Help Center> ModelArts> Model Development> Performing a Training> Cloud Shell> Analyzing the Call Stack of the Suspended Process Using the py-spy Tool and Locating the Suspended Problem By Analyzing Code
Updated on 2024-05-07 GMT+08:00

Analyzing the Call Stack of the Suspended Process Using the py-spy Tool and Locating the Suspended Problem By Analyzing Code

Scenarios

If a process is suspended, you can analyze the call stack of the process with the py-spy tool and locate the suspended problem by analyzing code.

Procedure

  1. On the ModelArts console, choose Training Management > Training Jobs.
  2. Click the target training job to go to its details page. On the page that appears, click the Cloud Shell tab and log in to the training container (the training job must be in the Running state).
  3. Install the py-spy tool.

    # Use the utils.sh script to automatically configure the Python environment.
    source /home/ma-user/modelarts/run/utils.sh
    
    # Install py-spy.
    pip install py-spy
    
    # If the message "connection broken by 'ProxyError('Cannot connect to proxy.')" is displayed, disable the proxy.
    export no_proxy=$no_proxy,repo.myhuaweicloud.com (Replace it with the pip source address of the corresponding site.)'
    pip install py-spy

  4. Check the stacks.

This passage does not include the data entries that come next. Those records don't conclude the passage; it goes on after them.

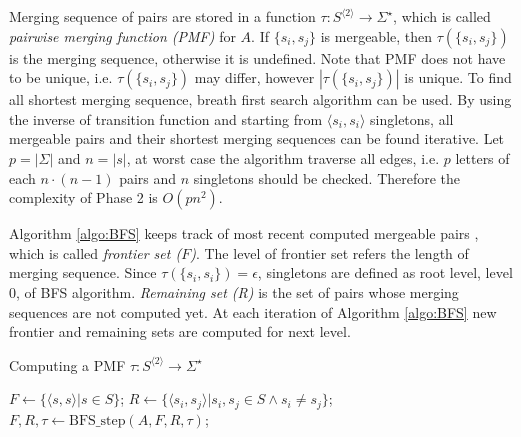 \documentclass[12pt]{article}
\begin{document}
Merging sequence of pairs are stored in a function $\tau : S^{\langle 2 \rangle} \rightarrow \Sigma^\star$, which is called \textit{pairwise merging function (PMF)} for $A$. If $\{ s_i, s_j \}$ is mergeable, then $\tau(\{ s_i, s_j \})$ is the merging sequence, otherwise it is undefined. Note that PMF does not have to be unique, i.e. $\tau(\{ s_i, s_j \})$ may differ, however  $|\tau(\{ s_i, s_j \})|$ is unique. To find all shortest merging sequence, breath first search algorithm can be used. By using the inverse of transition function and starting from $\langle s_i, s_i \rangle$ singletons, all mergeable pairs and their shortest merging sequences can be found iterative. Let $p=|\Sigma|$ and $n=|s|$, at worst case the algorithm traverse all edges, i.e. $p$ letters of each $n\cdot(n-1)$ pairs and $n$ singletons should be checked. Therefore the complexity of Phase 2 is $O(pn^2)$. 

Algorithm \ref{algo:BFS} keeps track of most recent computed mergeable pairs , which is called \textit{frontier set ($F$)}. The level of frontier set refers the length of merging sequence. Since $\tau(\{ s_i, s_i \})=\epsilon$, singletons are defined as root level, level 0, of BFS algorithm. \textit{Remaining set (R)} is the set of pairs whose merging sequences are not computed yet. At each iteration of Algorithm \ref{algo:BFS} new frontier and remaining sets are computed for next level. 


\begin{algorithm}[ht]
	\label{algo:BFS}
	\caption{Computing a PMF $\tau : S^{\langle 2 \rangle} \rightarrow \Sigma^\star$}
	
	
	$F \longleftarrow \{ \langle s,s\rangle | s \in S \}$; 
    $R \longleftarrow \{ \langle s_i,s_j\rangle | s_i,s_j \in S \wedge s_i \neq s_j \}$; 
	{
		$F,R,\tau \longleftarrow \mbox{BFS\_step}(A,F,R,\tau)$;\\
	}
\end{algorithm}
\end{document}
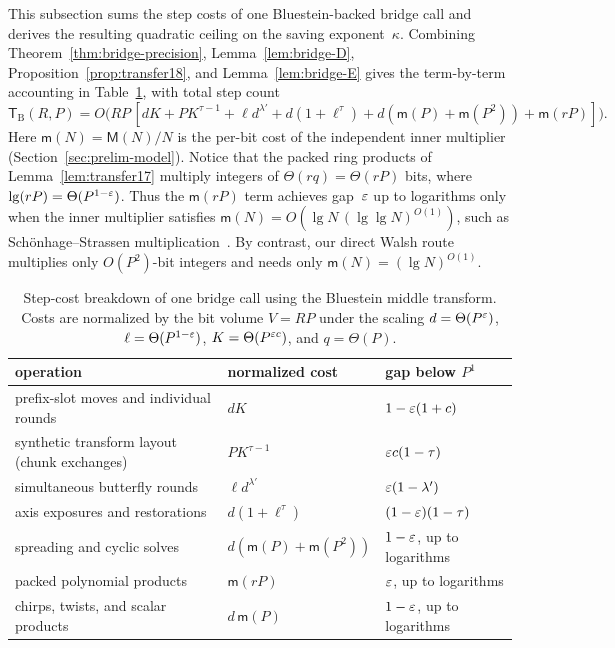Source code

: This subsection sums the step costs of one Bluestein-backed bridge call and derives the resulting quadratic ceiling on the saving exponent~$\kappa$. Combining Theorem~\ref{thm:bridge-precision}, Lemma~\ref{lem:bridge-D}, Proposition~\ref{prop:transfer18}, and Lemma~\ref{lem:bridge-E} gives the term-by-term accounting in Table~\ref{tab:cost-bluestein}, with total step count
\begin{equation}\label{eq:cost-B}
  \mathsf T_{\mathrm B}(R,P)=O\bigl(RP\,[dK+PK^{\tau-1}+\ell d^{\lambda'}+d(1+\ell^\tau)+d(\mathsf m(P)+\mathsf m(P^2))
  +\mathsf m(rP)]\bigr).
\end{equation}
Here $\mathsf m(N)=\mathsf M(N)/N$ is the per-bit cost of the independent inner multiplier (Section~\ref{sec:prelim-model}). Notice that the packed ring products of Lemma~\ref{lem:transfer17} multiply integers of $\Theta(rq)=\Theta(rP)$ bits, where $\lg(rP)=\Theta(P^{1-\eps})$. Thus the $\mathsf m(rP)$ term achieves gap~$\eps$ up to logarithms only when the inner multiplier satisfies $\mathsf m(N)=O(\lg N\,(\lg\lg N)^{O(1)})$, such as Sch\"onhage--Strassen multiplication~\cite{SS71}. By contrast, our direct Walsh route multiplies only $O(P^2)$-bit integers and needs only $\mathsf m(N)=(\lg N)^{O(1)}$.

\begin{table}[htbp]
\centering\small
\caption{Step-cost breakdown of one bridge call using the Bluestein middle transform. Costs are normalized by the bit volume $V=RP$ under the scaling $d=\Theta(P^\eps)$, $\ell=\Theta(P^{1-\eps})$, $K=\Theta(P^{\eps c})$, and $q=\Theta(P)$.}\label{tab:cost-bluestein}
\begin{tabular}{@{}lll@{}}
\toprule
operation & normalized cost & gap below $P^1$\\
\midrule
prefix-slot moves and individual rounds & $dK$ & $1-\eps(1+c)$\\
synthetic transform layout (chunk exchanges) & $PK^{\tau-1}$ & $\eps c(1-\tau)$\\
simultaneous butterfly rounds & $\ell d^{\lambda'}$ & $\eps(1-\lambda')$\\
axis exposures and restorations & $d(1+\ell^\tau)$ & $(1-\eps)(1-\tau)$\\
spreading and cyclic solves & $d(\mathsf m(P)+\mathsf m(P^2))$ & $1-\eps$, up to logarithms\\
packed polynomial products & $\mathsf m(rP)$ & $\eps$, up to logarithms\\
chirps, twists, and scalar products & $d\,\mathsf m(P)$ & $1-\eps$, up to logarithms\\
\bottomrule
\end{tabular}
\end{table}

For details about how to use the py-spy tool, see the py-spy official document.

    # Find the PID of the training process.
    ps -ef
    
    # Check the process stack of process 12345.
    # For a training job using eight cards, run the following command to check the stacks of the eight processes started by the main process in sequence.
    py-spy dump --pid 12345